Novel medical implant materials are in increasing demand. Conventional implants fail due to lack of proper integration into host tissue or due to bacterial infections. Microbial implant infections are a significant clinical problem due to their resistance to conventional antibiotics. There is a need of dedicated implant materials with improved biological properties. Novel implant materials need to be tested in vivo before going to clinics. Traditionally, histology was used to evaluate material- tissue interactions but this method requires animal sacrifice and only a single time point can be analyzed. Here, we developed in vivo models that have the ability to distinguish inflammatory implant material response from the wounding response and from bacterial infections. Non-invasive imaging was used for visualization and quantification of biomaterial induced inflammation.

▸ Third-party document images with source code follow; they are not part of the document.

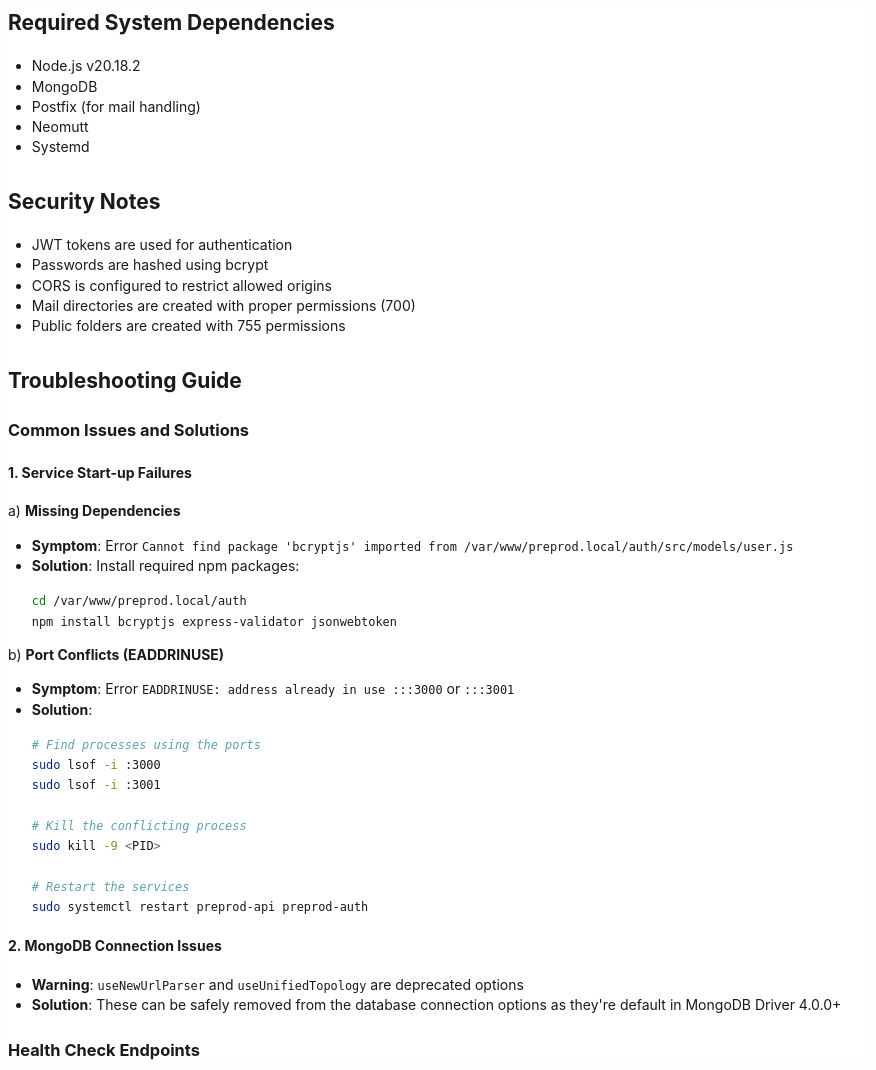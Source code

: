 ## Required System Dependencies
- Node.js v20.18.2
- MongoDB
- Postfix (for mail handling)
- Neomutt
- Systemd

## Security Notes
- JWT tokens are used for authentication
- Passwords are hashed using bcrypt
- CORS is configured to restrict allowed origins
- Mail directories are created with proper permissions (700)
- Public folders are created with 755 permissions

## Troubleshooting Guide

### Common Issues and Solutions

#### 1. Service Start-up Failures

a) **Missing Dependencies**
- **Symptom**: Error `Cannot find package 'bcryptjs' imported from /var/www/preprod.local/auth/src/models/user.js`
- **Solution**: Install required npm packages:
  ```bash
  cd /var/www/preprod.local/auth
  npm install bcryptjs express-validator jsonwebtoken
  ```

b) **Port Conflicts (EADDRINUSE)**
- **Symptom**: Error `EADDRINUSE: address already in use :::3000` or `:::3001`
- **Solution**: 
  ```bash
  # Find processes using the ports
  sudo lsof -i :3000
  sudo lsof -i :3001
  
  # Kill the conflicting process
  sudo kill -9 <PID>
  
  # Restart the services
  sudo systemctl restart preprod-api preprod-auth
  ```

#### 2. MongoDB Connection Issues
- **Warning**: `useNewUrlParser` and `useUnifiedTopology` are deprecated options
- **Solution**: These can be safely removed from the database connection options as they're default in MongoDB Driver 4.0.0+

### Health Check Endpoints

Initially, reactive products of inflammation such as reactive oxygen species, proteases and inflammatory cell growth stimulatory molecules were visualized using fluorescent imaging. With these approaches, highly inflammatory materials could be differentiated from the biocompatible implants. However, the technique suffered from high background and from autofluorescence of tissue. For this reason, adoptively transferred bioluminescent immune cells were used to evaluate the inflammatory potential of implant materials. Immune cells were isolated from luciferase expressing murine bone marrow. The luminescence was controlled by a promoter that was further stimulated by bacterial infections that enabled to visualize and quantify the luminescence of immune cells at the site of inflammation in vivo. Several materials of different inflammatory potential were tested. Inflammatory and infected biomaterials showed clear difference in signal intensity when compared to biocompatible materials or injury. The highest signal was observed from infection. Polystyrene and the wound suture material poly lactic-co-glycolic acid (PLGA) implants acted inflammatory in this assay. Thus, bioluminescent immune cells provided a non-invasive, reliable and sensitive readout that correlated with the inflammatory potential of materials. This method may be used for evaluating the inflammatory potential of new implant materials or implant coatings and may be further developed as method for early detection of implant infections in the clinic.